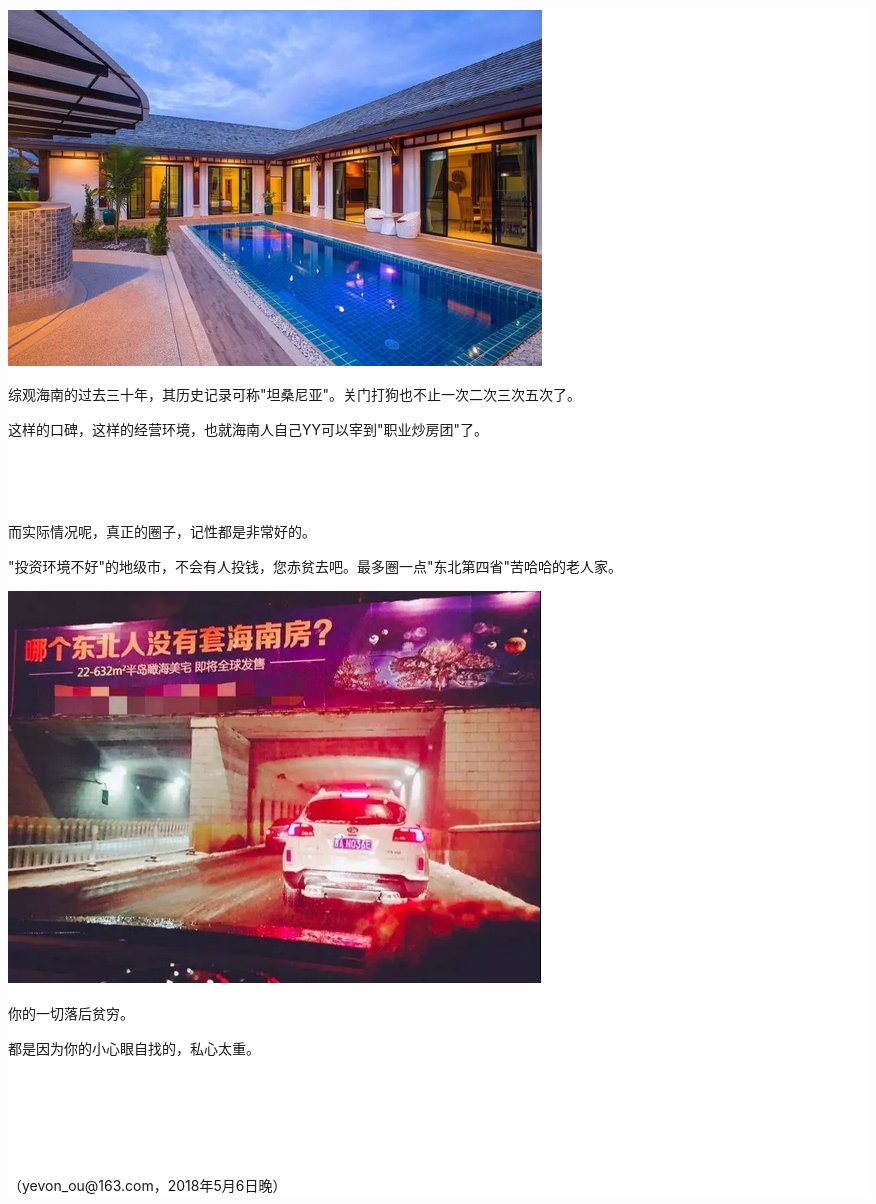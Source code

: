 ![](../img/F1730/media/image6.png)


综观海南的过去三十年，其历史记录可称"坦桑尼亚"。关门打狗也不止一次二次三次五次了。

这样的口碑，这样的经营环境，也就海南人自己YY可以宰到"职业炒房团"了。

 

 

而实际情况呢，真正的圈子，记性都是非常好的。

"投资环境不好"的地级市，不会有人投钱，您赤贫去吧。最多圈一点"东北第四省"苦哈哈的老人家。 

![](../img/F1730/media/image7.png)


你的一切落后贫穷。

都是因为你的小心眼自找的，私心太重。

 

 

 

（yevon\_ou\@163.com，2018年5月6日晚）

....

▸ What the task requires
Within the data, how many lines hold the string "media"? Answer with the number and nothing more.

▸ Response for this exercise
2